**The data**
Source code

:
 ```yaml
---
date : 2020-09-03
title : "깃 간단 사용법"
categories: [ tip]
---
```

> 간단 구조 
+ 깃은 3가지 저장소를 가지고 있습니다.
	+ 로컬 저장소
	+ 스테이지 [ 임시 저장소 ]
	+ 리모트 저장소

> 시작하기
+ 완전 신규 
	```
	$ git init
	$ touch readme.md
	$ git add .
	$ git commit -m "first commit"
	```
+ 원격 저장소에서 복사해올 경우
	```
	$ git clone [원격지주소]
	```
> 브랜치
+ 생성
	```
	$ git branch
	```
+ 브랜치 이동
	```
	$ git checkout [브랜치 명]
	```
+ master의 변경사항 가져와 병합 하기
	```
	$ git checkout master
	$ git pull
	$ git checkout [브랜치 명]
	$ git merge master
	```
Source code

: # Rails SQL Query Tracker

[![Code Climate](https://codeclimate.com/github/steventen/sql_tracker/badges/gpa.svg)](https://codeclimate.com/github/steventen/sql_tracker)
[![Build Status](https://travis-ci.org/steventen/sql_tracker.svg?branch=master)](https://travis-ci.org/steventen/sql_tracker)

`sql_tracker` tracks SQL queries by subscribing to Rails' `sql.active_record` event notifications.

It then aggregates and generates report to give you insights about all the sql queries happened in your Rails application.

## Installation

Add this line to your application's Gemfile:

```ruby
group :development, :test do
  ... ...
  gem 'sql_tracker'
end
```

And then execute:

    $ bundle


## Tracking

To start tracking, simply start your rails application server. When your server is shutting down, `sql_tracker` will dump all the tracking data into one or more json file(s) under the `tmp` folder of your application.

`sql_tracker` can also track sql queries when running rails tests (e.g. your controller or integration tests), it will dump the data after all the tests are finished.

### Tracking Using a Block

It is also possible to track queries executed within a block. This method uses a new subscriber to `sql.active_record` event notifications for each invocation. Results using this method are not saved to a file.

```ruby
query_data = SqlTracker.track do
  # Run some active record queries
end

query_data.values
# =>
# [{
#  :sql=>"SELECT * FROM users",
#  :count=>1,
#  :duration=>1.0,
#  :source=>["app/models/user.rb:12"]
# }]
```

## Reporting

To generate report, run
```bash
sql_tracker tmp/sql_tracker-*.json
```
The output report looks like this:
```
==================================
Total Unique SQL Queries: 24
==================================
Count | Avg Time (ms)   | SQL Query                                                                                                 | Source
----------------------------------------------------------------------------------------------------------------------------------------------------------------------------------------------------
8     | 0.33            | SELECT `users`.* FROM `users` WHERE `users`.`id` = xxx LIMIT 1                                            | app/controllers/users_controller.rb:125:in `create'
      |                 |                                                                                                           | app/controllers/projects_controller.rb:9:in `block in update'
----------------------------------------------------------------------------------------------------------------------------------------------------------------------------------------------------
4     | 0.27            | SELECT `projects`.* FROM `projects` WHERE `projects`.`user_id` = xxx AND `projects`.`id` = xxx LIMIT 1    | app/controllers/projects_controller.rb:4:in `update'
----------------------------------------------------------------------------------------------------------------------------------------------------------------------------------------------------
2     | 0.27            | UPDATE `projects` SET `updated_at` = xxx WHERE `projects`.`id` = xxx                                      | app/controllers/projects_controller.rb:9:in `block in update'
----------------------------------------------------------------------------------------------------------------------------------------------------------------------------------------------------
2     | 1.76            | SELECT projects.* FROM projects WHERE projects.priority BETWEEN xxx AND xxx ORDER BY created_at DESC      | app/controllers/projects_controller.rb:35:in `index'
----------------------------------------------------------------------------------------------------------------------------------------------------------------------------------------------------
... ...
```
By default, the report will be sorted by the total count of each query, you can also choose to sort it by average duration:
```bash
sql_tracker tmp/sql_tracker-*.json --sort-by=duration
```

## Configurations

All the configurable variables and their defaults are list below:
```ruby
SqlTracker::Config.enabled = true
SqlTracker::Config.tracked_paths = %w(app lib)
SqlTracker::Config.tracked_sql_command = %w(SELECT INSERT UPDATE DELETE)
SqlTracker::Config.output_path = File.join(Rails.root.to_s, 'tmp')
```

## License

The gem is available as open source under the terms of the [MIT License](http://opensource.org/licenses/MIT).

**Task item**
Nothing but the complete listing, repeated exactly, belongs in the answer.

**Exercise output**
Source code

:
 ```yaml
---
date : 2020-09-03
title : "깃 간단 사용법"
categories: [ tip]
---
```

> 간단 구조 
+ 깃은 3가지 저장소를 가지고 있습니다.
	+ 로컬 저장소
	+ 스테이지 [ 임시 저장소 ]
	+ 리모트 저장소

> 시작하기
+ 완전 신규 
	```
	$ git init
	$ touch readme.md
	$ git add .
	$ git commit -m "first commit"
	```
+ 원격 저장소에서 복사해올 경우
	```
	$ git clone [원격지주소]
	```
> 브랜치
+ 생성
	```
	$ git branch
	```
+ 브랜치 이동
	```
	$ git checkout [브랜치 명]
	```
+ master의 변경사항 가져와 병합 하기
	```
	$ git checkout master
	$ git pull
	$ git checkout [브랜치 명]
	$ git merge master
	```
Source code

: # Rails SQL Query Tracker

[![Code Climate](https://codeclimate.com/github/steventen/sql_tracker/badges/gpa.svg)](https://codeclimate.com/github/steventen/sql_tracker)
[![Build Status](https://travis-ci.org/steventen/sql_tracker.svg?branch=master)](https://travis-ci.org/steventen/sql_tracker)

`sql_tracker` tracks SQL queries by subscribing to Rails' `sql.active_record` event notifications.

It then aggregates and generates report to give you insights about all the sql queries happened in your Rails application.

## Installation

Add this line to your application's Gemfile:

```ruby
group :development, :test do
  ... ...
  gem 'sql_tracker'
end
```

And then execute:

    $ bundle


## Tracking

To start tracking, simply start your rails application server. When your server is shutting down, `sql_tracker` will dump all the tracking data into one or more json file(s) under the `tmp` folder of your application.

`sql_tracker` can also track sql queries when running rails tests (e.g. your controller or integration tests), it will dump the data after all the tests are finished.

### Tracking Using a Block

It is also possible to track queries executed within a block. This method uses a new subscriber to `sql.active_record` event notifications for each invocation. Results using this method are not saved to a file.

```ruby
query_data = SqlTracker.track do
  # Run some active record queries
end

query_data.values
# =>
# [{
#  :sql=>"SELECT * FROM users",
#  :count=>1,
#  :duration=>1.0,
#  :source=>["app/models/user.rb:12"]
# }]
```

## Reporting

To generate report, run
```bash
sql_tracker tmp/sql_tracker-*.json
```
The output report looks like this:
```
==================================
Total Unique SQL Queries: 24
==================================
Count | Avg Time (ms)   | SQL Query                                                                                                 | Source
----------------------------------------------------------------------------------------------------------------------------------------------------------------------------------------------------
8     | 0.33            | SELECT `users`.* FROM `users` WHERE `users`.`id` = xxx LIMIT 1                                            | app/controllers/users_controller.rb:125:in `create'
      |                 |                                                                                                           | app/controllers/projects_controller.rb:9:in `block in update'
----------------------------------------------------------------------------------------------------------------------------------------------------------------------------------------------------
4     | 0.27            | SELECT `projects`.* FROM `projects` WHERE `projects`.`user_id` = xxx AND `projects`.`id` = xxx LIMIT 1    | app/controllers/projects_controller.rb:4:in `update'
----------------------------------------------------------------------------------------------------------------------------------------------------------------------------------------------------
2     | 0.27            | UPDATE `projects` SET `updated_at` = xxx WHERE `projects`.`id` = xxx                                      | app/controllers/projects_controller.rb:9:in `block in update'
----------------------------------------------------------------------------------------------------------------------------------------------------------------------------------------------------
2     | 1.76            | SELECT projects.* FROM projects WHERE projects.priority BETWEEN xxx AND xxx ORDER BY created_at DESC      | app/controllers/projects_controller.rb:35:in `index'
----------------------------------------------------------------------------------------------------------------------------------------------------------------------------------------------------
... ...
```
By default, the report will be sorted by the total count of each query, you can also choose to sort it by average duration:
```bash
sql_tracker tmp/sql_tracker-*.json --sort-by=duration
```

## Configurations

All the configurable variables and their defaults are list below:
```ruby
SqlTracker::Config.enabled = true
SqlTracker::Config.tracked_paths = %w(app lib)
SqlTracker::Config.tracked_sql_command = %w(SELECT INSERT UPDATE DELETE)
SqlTracker::Config.output_path = File.join(Rails.root.to_s, 'tmp')
```

## License

The gem is available as open source under the terms of the [MIT License](http://opensource.org/licenses/MIT).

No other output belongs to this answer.